Entonces mostré mis colmillos y dejé que mi voz retumbara por la cámara como un trueno rodando por una montaña.
—Esta mujer —comencé—, vino a mí voluntariamente. Me sedujo con mentiras, tejió historias densas con falsa ternura. Susurró dulces palabras y promesas envenenadas. Me dijo que me amaba.
Hice una pausa, dejando que la tensión se estirara al máximo.
—Pero lo que ella quería —gruñí—, no era amor. Era sangre. Mi sangre. Un regalo para el demonio al que sirve.
Jadeos estallaron por la habitación como ramitas secas quebrándose bajo los pies. El consejo se inclinó hacia adelante, algunos horrorizados, otros intrigados.
—Pero ella no sabía —continué, mi voz más fría ahora, más afilada—. No sabía que vi a través de todo desde el principio.

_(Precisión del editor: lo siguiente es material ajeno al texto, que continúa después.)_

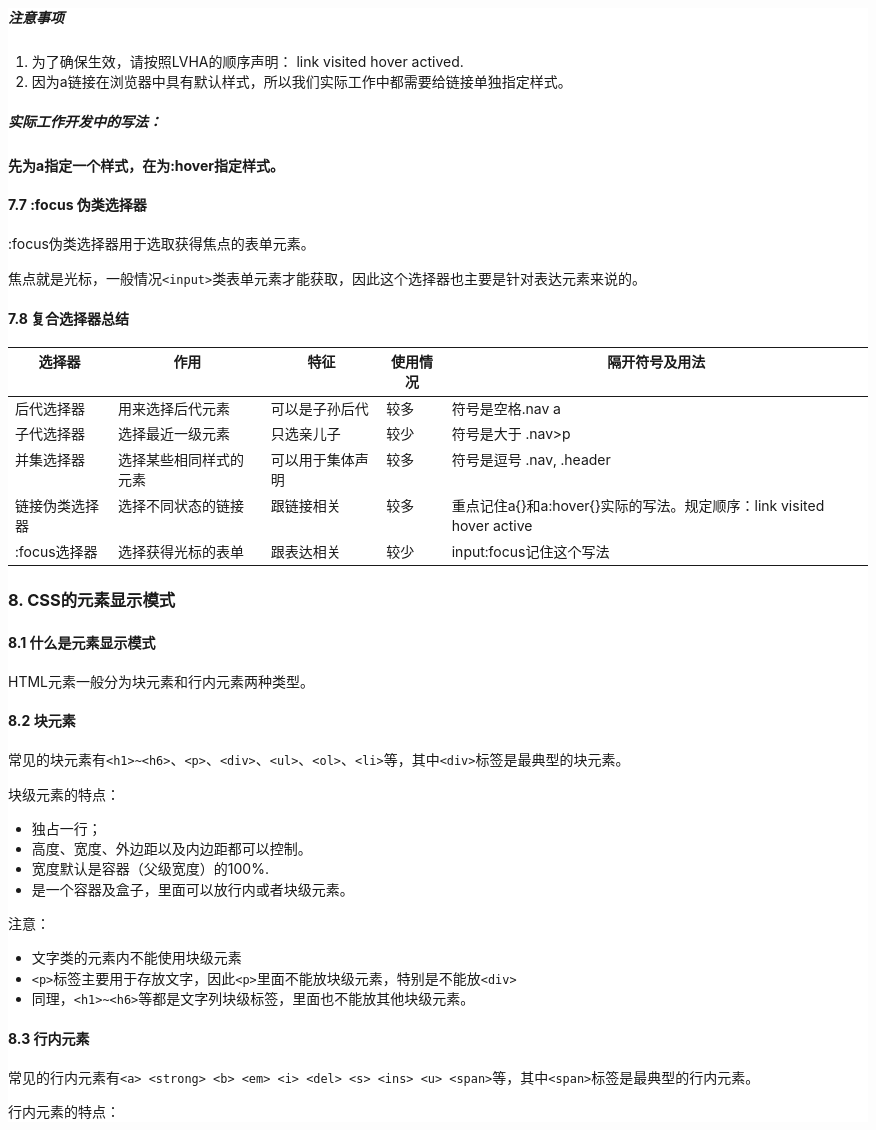 ##### 注意事项

1. 为了确保生效，请按照LVHA的顺序声明： link visited hover actived.
2. 因为a链接在浏览器中具有默认样式，所以我们实际工作中都需要给链接单独指定样式。

##### 实际工作开发中的写法：

**先为a指定一个样式，在为:hover指定样式。**

#### 7.7 :focus 伪类选择器

:focus伪类选择器用于选取获得焦点的表单元素。

焦点就是光标，一般情况`<input>`类表单元素才能获取，因此这个选择器也主要是针对表达元素来说的。

#### 7.8 复合选择器总结

| 选择器         | 作用                   | 特征             | 使用情况 | 隔开符号及用法                                               |
| -------------- | ---------------------- | ---------------- | -------- | ------------------------------------------------------------ |
| 后代选择器     | 用来选择后代元素       | 可以是子孙后代   | 较多     | 符号是空格.nav a                                             |
| 子代选择器     | 选择最近一级元素       | 只选亲儿子       | 较少     | 符号是大于 .nav>p                                            |
| 并集选择器     | 选择某些相同样式的元素 | 可以用于集体声明 | 较多     | 符号是逗号 .nav, .header                                     |
| 链接伪类选择器 | 选择不同状态的链接     | 跟链接相关       | 较多     | 重点记住a{}和a:hover{}实际的写法。规定顺序：link visited hover active |
| :focus选择器   | 选择获得光标的表单     | 跟表达相关       | 较少     | input:focus记住这个写法                                      |

### 8. CSS的元素显示模式

#### 8.1 什么是元素显示模式

HTML元素一般分为块元素和行内元素两种类型。

#### 8.2 块元素

常见的块元素有`<h1>~<h6>`、`<p>`、`<div>`、`<ul>`、`<ol>`、`<li>`等，其中`<div>`标签是最典型的块元素。

块级元素的特点：

- 独占一行；
- 高度、宽度、外边距以及内边距都可以控制。
- 宽度默认是容器（父级宽度）的100%.
- 是一个容器及盒子，里面可以放行内或者块级元素。

注意：

- 文字类的元素内不能使用块级元素
- `<p>`标签主要用于存放文字，因此`<p>`里面不能放块级元素，特别是不能放`<div>`
- 同理，`<h1>~<h6>`等都是文字列块级标签，里面也不能放其他块级元素。

#### 8.3 行内元素

常见的行内元素有`<a> <strong> <b> <em> <i> <del> <s> <ins> <u> <span>`等，其中`<span>`标签是最典型的行内元素。

行内元素的特点：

Seguí el juego. Esperé. Le di esperanza. Porque quería el honor de destruirla yo mismo.
La multitud estalló—vítores de aprobación, susurros de duda, miradas intercambiadas como dagas silenciosas.

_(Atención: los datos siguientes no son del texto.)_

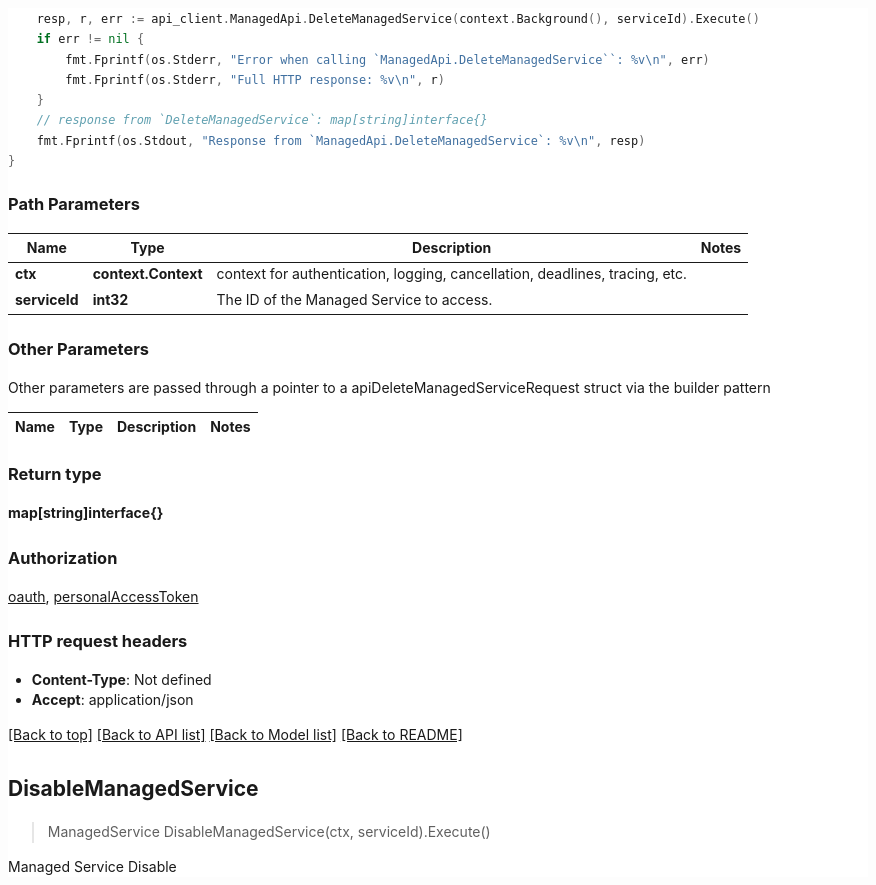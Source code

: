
 ```go
    resp, r, err := api_client.ManagedApi.DeleteManagedService(context.Background(), serviceId).Execute()
    if err != nil {
        fmt.Fprintf(os.Stderr, "Error when calling `ManagedApi.DeleteManagedService``: %v\n", err)
        fmt.Fprintf(os.Stderr, "Full HTTP response: %v\n", r)
    }
    // response from `DeleteManagedService`: map[string]interface{}
    fmt.Fprintf(os.Stdout, "Response from `ManagedApi.DeleteManagedService`: %v\n", resp)
}
```

### Path Parameters


Name | Type | Description  | Notes
------------- | ------------- | ------------- | -------------
**ctx** | **context.Context** | context for authentication, logging, cancellation, deadlines, tracing, etc.
**serviceId** | **int32** | The ID of the Managed Service to access. | 

### Other Parameters

Other parameters are passed through a pointer to a apiDeleteManagedServiceRequest struct via the builder pattern


Name | Type | Description  | Notes
------------- | ------------- | ------------- | -------------


### Return type

**map[string]interface{}**

### Authorization

[oauth](../README.md#oauth), [personalAccessToken](../README.md#personalAccessToken)

### HTTP request headers

- **Content-Type**: Not defined
- **Accept**: application/json

[[Back to top]](#) [[Back to API list]](../README.md#documentation-for-api-endpoints)
[[Back to Model list]](../README.md#documentation-for-models)
[[Back to README]](../README.md)


## DisableManagedService

> ManagedService DisableManagedService(ctx, serviceId).Execute()

Managed Service Disable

Al otro lado de la arena, la figura encadenada levantó la cabeza. El rostro de Cassandra… pero no Cassandra.
Jacob, manipulando a la perfección el desamor y la traición.

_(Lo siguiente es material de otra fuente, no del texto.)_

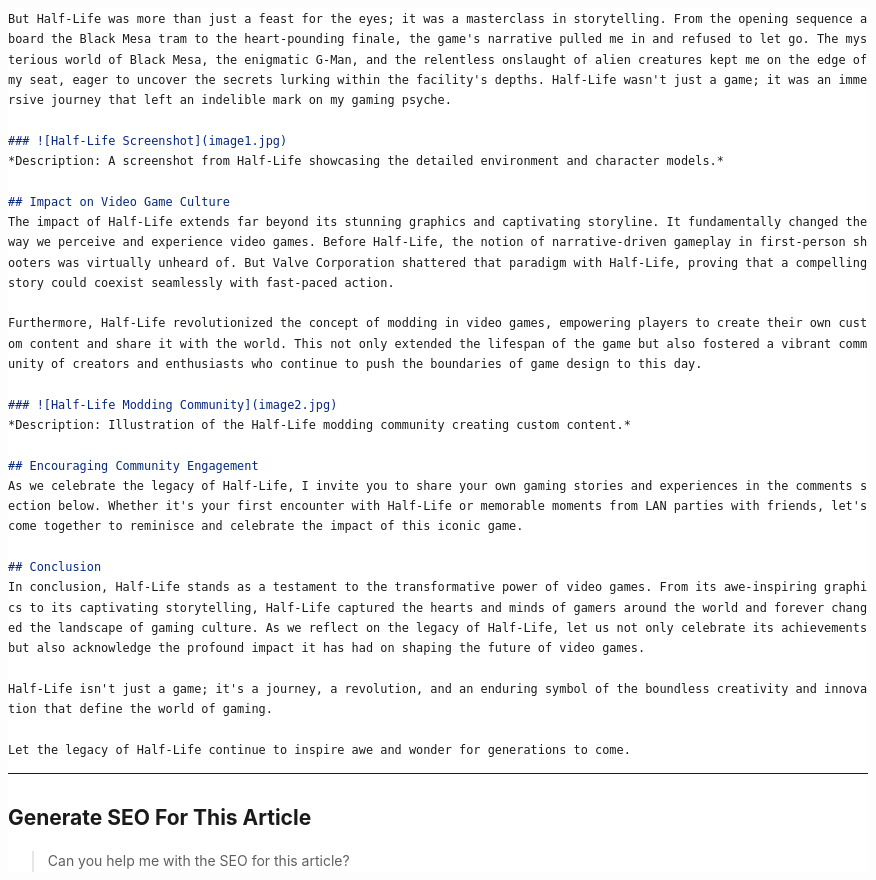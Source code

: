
 ```markdown
But Half-Life was more than just a feast for the eyes; it was a masterclass in storytelling. From the opening sequence aboard the Black Mesa tram to the heart-pounding finale, the game's narrative pulled me in and refused to let go. The mysterious world of Black Mesa, the enigmatic G-Man, and the relentless onslaught of alien creatures kept me on the edge of my seat, eager to uncover the secrets lurking within the facility's depths. Half-Life wasn't just a game; it was an immersive journey that left an indelible mark on my gaming psyche.

### ![Half-Life Screenshot](image1.jpg)
*Description: A screenshot from Half-Life showcasing the detailed environment and character models.*

## Impact on Video Game Culture
The impact of Half-Life extends far beyond its stunning graphics and captivating storyline. It fundamentally changed the way we perceive and experience video games. Before Half-Life, the notion of narrative-driven gameplay in first-person shooters was virtually unheard of. But Valve Corporation shattered that paradigm with Half-Life, proving that a compelling story could coexist seamlessly with fast-paced action.

Furthermore, Half-Life revolutionized the concept of modding in video games, empowering players to create their own custom content and share it with the world. This not only extended the lifespan of the game but also fostered a vibrant community of creators and enthusiasts who continue to push the boundaries of game design to this day.

### ![Half-Life Modding Community](image2.jpg)
*Description: Illustration of the Half-Life modding community creating custom content.*

## Encouraging Community Engagement
As we celebrate the legacy of Half-Life, I invite you to share your own gaming stories and experiences in the comments section below. Whether it's your first encounter with Half-Life or memorable moments from LAN parties with friends, let's come together to reminisce and celebrate the impact of this iconic game.

## Conclusion
In conclusion, Half-Life stands as a testament to the transformative power of video games. From its awe-inspiring graphics to its captivating storytelling, Half-Life captured the hearts and minds of gamers around the world and forever changed the landscape of gaming culture. As we reflect on the legacy of Half-Life, let us not only celebrate its achievements but also acknowledge the profound impact it has had on shaping the future of video games.

Half-Life isn't just a game; it's a journey, a revolution, and an enduring symbol of the boundless creativity and innovation that define the world of gaming.

Let the legacy of Half-Life continue to inspire awe and wonder for generations to come.
```

---

## Generate SEO For This Article

> Can you help me with the SEO for this article?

—Tú hiciste esto —dijo, su voz cruda y acusadora.
Me encontré con esos ojos familiares y obsesionantes. —Lo hice —respondí—. Y ahora, puedo terminar el juego.
Entonces me lancé.
Mis garras desgarraron la ilusión, destrozando carne que no era de ella, no realmente. La sangre brotó en un arco grotesco. Siguieron los gritos, agudos y aterrorizados. No me detuve.
No podía detenerme.
Como una bestia desatada, desgarré el disfraz de Jacob con rabia feroz—colmillos, garras, furia—todo hasta que no quedó nada más que sangre, fuego y silencio. Yo mismo prendí fuego a los restos, viendo cómo las llamas devoraban el último rastro del impostor.
La cámara del juicio quedó congelada. Ni un sonido, ni un respiro.
Me quedé en el centro, empapado en sangre, con los hombros agitados, temblando como una hoja atrapada en un huracán.
—Está muerta —dije, con voz baja y hueca—. Se ha hecho justicia.
Y entonces me desplomé de rodillas.
A mi alrededor, la multitud estalló en vítores victoriosos—atronadores, ensordecedores.
Pero no los escuché.
Todo lo que escuché fue el eco en mi propia mente.
Maté a la mujer que amaba.
Incluso si nunca fue real. Incluso si todo fue una mentira.
Aun así me destrozó.
Y no sabía si alguna vez me recuperaría de ello.